Ян Эйк, Рогир ван дер Вейден, Мемлинг и показали нам созревание, восхождение человеческой души накануне рождения Монтеня, как фигуры в порталах готических соборов показывают восхождение души накануне появления нидерландских мастеров. «Опыты» Монтеня объясняют работы нидерландских художников точно так же, как эти работы объясняют «Опыты» Монтеня. Нет ничего более увлекательного, чем чувствовать, углубляясь в портреты, как растет, меняется, развивается, усложняется человеческая душа. И нет ничего более волнующего, чем узнавание себя в веках.
Я упомянул выше мельком о рембрандтовских лицах на одной из створок Гентского алтаря. Чем объяснить «Рембрандта» за двести лет до его реального появления? Наверное, эти лица были увидены в самой действительности и запечатлены в живописи. И наверное, в душах самих художников нарождалось новое понимание духовности, красоты человека. Новое понимание «тайны личности».

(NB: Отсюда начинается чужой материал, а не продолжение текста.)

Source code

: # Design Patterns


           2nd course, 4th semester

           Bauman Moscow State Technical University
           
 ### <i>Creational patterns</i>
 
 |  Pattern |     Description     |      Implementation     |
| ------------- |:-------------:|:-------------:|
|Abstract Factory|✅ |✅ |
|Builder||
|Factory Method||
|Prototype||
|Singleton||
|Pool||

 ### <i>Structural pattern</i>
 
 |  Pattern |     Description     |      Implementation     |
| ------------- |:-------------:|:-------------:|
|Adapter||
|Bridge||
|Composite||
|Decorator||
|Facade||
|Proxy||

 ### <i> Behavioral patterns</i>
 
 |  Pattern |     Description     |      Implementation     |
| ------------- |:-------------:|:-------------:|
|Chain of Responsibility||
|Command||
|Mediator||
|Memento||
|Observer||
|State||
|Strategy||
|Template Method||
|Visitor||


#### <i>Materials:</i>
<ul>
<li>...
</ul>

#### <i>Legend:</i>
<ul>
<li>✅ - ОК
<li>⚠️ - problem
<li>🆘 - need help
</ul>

Наивно думать, что эта тайна существовала при Ян Эйке и Рогире ван дер Вейдене и нет ее сейчас, в наши дни. Великое искусство и учит ВИДЕТЬ.
Сегодняшнюю и завтрашнюю духовность.
Письмо пятое
ОТПЛЫТИЕ
Картины Ватто при углубленном рассматривании тончайше в нас лепят особое, странное состояние души, передать которое лично я берусь лишь с помощью стихов Блока. Почему именно Блока? Это, наверное, необъяснимое, как необъяснимо и колдовство искусства… Конечно, можно попытаться это оправдать явственной родственностью тщательно отобранных текстов поэта образам и настроениям картин художника.

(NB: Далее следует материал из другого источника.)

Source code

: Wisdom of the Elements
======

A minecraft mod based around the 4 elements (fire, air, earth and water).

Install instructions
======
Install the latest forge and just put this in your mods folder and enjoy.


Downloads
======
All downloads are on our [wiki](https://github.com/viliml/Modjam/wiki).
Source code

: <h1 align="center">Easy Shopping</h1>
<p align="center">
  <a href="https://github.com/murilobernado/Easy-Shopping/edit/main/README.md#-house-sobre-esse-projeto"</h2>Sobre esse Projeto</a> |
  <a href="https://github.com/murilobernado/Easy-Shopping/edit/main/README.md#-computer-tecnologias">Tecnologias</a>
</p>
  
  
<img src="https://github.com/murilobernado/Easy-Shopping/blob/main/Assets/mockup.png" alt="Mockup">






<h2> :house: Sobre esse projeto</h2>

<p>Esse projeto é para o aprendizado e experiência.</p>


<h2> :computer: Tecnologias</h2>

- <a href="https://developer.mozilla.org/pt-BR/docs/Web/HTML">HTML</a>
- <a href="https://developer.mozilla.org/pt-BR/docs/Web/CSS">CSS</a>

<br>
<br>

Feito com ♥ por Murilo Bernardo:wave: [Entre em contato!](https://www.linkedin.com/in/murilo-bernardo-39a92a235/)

«Как мучительно думать о счастье былом, невозвратном, но ярком когда-то…» Разве не объясняют эти строки таинственную (не найду сейчас менее банального определения) печаль, что охватывает наше сердце перед его небольшими картинами — дивными (опять банальность!) окнами в какую-то заколдованную область полусна-полуяви, где не кончаются никогда первая минута, первое волнение любви? В сущности, заурядны (банальны!) лица юных женщин и юных мужчин на картинах Ватто, но… опять: Блок! «Восхищенная странным, потупилась она», а «вокруг — запевающий сон, зацветающий цвет, исчезающий день, погасающий свет». И наверное, от этого «исчезающего дня» на лице ее «нежный румянец, тишина озаренных теней». Существуют, казалось мне раньше, тончайшие состояния, передать которые дано лишь живописи (или музыке), а не литературе, но поэт с его «тишиной озаренных теней» это, играючи, опровергал. Лучше, точнее не объяснишь, что же нас волнует, печалит в этих милых созданиях, одетых в бесценный атлас.

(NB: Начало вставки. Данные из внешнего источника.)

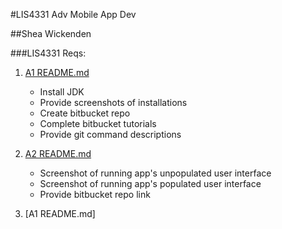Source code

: #LIS4331 Adv Mobile App Dev

##Shea Wickenden

###LIS4331 Reqs:


1. [A1 README.md](a1/README.md "My A1 README.md file")
    - Install JDK
    - Provide screenshots of installations
    - Create bitbucket repo
    - Complete bitbucket tutorials
    - Provide git command descriptions

2. [A2 README.md](a2/README.md "My A2 README.md file")
    - Screenshot of running app's unpopulated user interface
    - Screenshot of running app's populated user interface
    - Provide bitbucket repo link


3.  [A1 README.md]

Я уже не раз написал «объясняет», хотя, конечно же, это необъяснимо. Какое отношение имеют к его картинам эти, например, строки: «Сырое утро застучалось в его забытое стекло» или: «Ты в белой вьюге, в снежном стане опять волшебницей всплыла»?
Я отрывался от картин Ватто, выходил из Эрмитажа, мела метель, она неслась над Невой широко, царственно, в сердце моем запевали строки, казалось бы, уже совсем далекие от Ватто: «Снежный ветер, твое дыханье, опьяненные губы мои…», и сквозь непроглядно белое, бешеное мне улыбались женщины XVIII века, и я думал о живом бессмертии любви и красоты.
А наутро он опять ожидал меня в зале Эрмитажа и с детской радостью я убеждался, что «душа моя жива».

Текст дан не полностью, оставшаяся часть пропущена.